Morally, e-books should always be cheaper than paper books, because of the obvious differences in production costs. But our system is not run on morals. As with everything, publishers will charge what they think they can get people to pay. I am not at all surprised to see some e-books being more expensive than paper ones, it's a relatively wealthy market to tap into (at least for now). But even if we ignore economics and consider the moral argument, it is important to remember what we are buying. Yes, to some extent, we are buying a bundle of paper or an electronic file. But it's the content we're really interested in. We're paying for the intellectual property and the publishing structure that surrounds it much more than the format it is produced on. I suspect the difference in publishing method actually doesn't make much difference, certainly the difference in production costs between a hardback and softback is small, what you pay for with a hardback is purely advanced access, which can be a high premium indeed. I find it worrying how easily people forget that behind every book (or song, or film) are people who have spent a long time working on it.

By Peter_Tennant on 15 Jun 2011

Whoops!

Apologies for double posting, my phone reloaded the webpage many hours later, and in doing so reposted my message. I would delete the second entry, but I can't...

By Peter_Tennant on 15 Jun 2011

"Don't you find it hugely disappointing that a few kB of data is similarly priced to a paper book"

And of course, the eBook just magics itself into existence.

By Lacrobat on 15 Jun 2011

Pure greed

Ok, here we go again. There are tons of websites that show the breakdown of book cost, and yet people still fall for this. Now look at these figures:

Royalties, i.e. the actual creation of the content typically 8-15% (let's say 10% on average).

Publisher costs: Pre-production (editing, proof reading, cover art / illustrations, marketing) + Royalties + Printing (10% of the book price) + Publisher Profit = around 40-50% of the book price.

Remaining 50-60% is swallowed by Distributors & Retailers (warehousing, packing, shipping, inventory, shelf space, staff, returned books, etc).

So more than 50% of the paper book cost doesn't even apply to e-books, and some people still try and justify the identical prices.

By Lomskij on 16 Jun 2011

Pricing...

Lomskij -
Don't forget that every eBook attracts VAT at 20%, where paper books are VAT-free.

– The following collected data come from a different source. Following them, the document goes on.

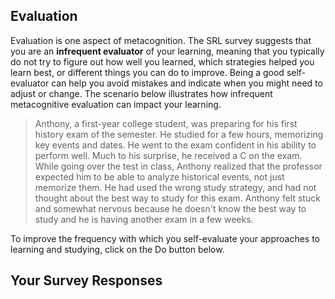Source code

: ## Evaluation

Evaluation is one aspect of metacognition. The SRL survey suggests that you are an **infrequent evaluator** of your learning, meaning that you typically do not try to figure out how well you learned, which strategies helped you learn best, or different things you can do to improve. Being a good self-evaluator can help you avoid mistakes and indicate when you might need to adjust or change. The scenario below illustrates how infrequent metacognitive evaluation can impact your learning.

> Anthony, a first-year college student, was preparing for his first history exam of the semester. He studied for a few hours, memorizing key events and dates. He went to the exam confident in his ability to perform well. Much to his surprise, he received a C on the exam. While going over the test in class, Anthony realized that the professor expected him to be able to analyze historical events, not just memorize them. He had used the wrong study strategy, and had not thought about the best way to study for this exam. Anthony felt stuck and somewhat nervous because he doesn't know the best way to study and he is having another exam in a few weeks.

To improve the frequency with which you self-evaluate your approaches to learning and studying, click on the Do button below. 

## Your Survey Responses

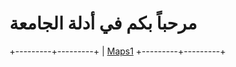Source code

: # مرحباً بكم في أدلة الجامعة 

+---------+---------+
| [Maps1][1]
+---------+---------+

  [1]: .\Maps\Map1.md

In the light of that bizarre inconsistency I think it's a more than little unfair to label the big eBook retailers greedy. In fact, I think it's remarkable that eBooks are as cheap as they are right now.

Jonathan Bray,
Reviews editor,
PC Pro.

By JonBray on 16 Jun 2011

Are you serious?

@Lomskij

'So more than 50% of the paper book cost doesn't even apply to e-books'

So you think that all the hardware, infrastructure and software that is needed for electronic distribution comes for free?
Interesting...

By Steve_Adey on 16 Jun 2011

ebook copies of older titles require a lot of additional work

Anything pre-dating the computer based word processor (even if typed on a computer originally it may still need converting into a distributable format) needs digitising.

The fact is that a lot of these 'more expensive' books will have to have been physically scanned in and proof read for errors, converted into a format suitable for different screen sizes and capabilities. That is in addition to the previously mentioned hosting and infrastructure costs.

While I have some classics as ebooks from Gutenberg Project I still much prefer to read a paper version.

As for the library loan copy being 'out' at least it carries on with tradition lol.

By mr_chips on 17 Jun 2011

Almost no one steals library books

Well, almost no one - and I'm talking outside the libary. But Kindles do get stolen. And while I think a thief can be prevented from buying new books for a stolen machine, that doesn't get the machine back.

In any case, I prefer to read the paper version.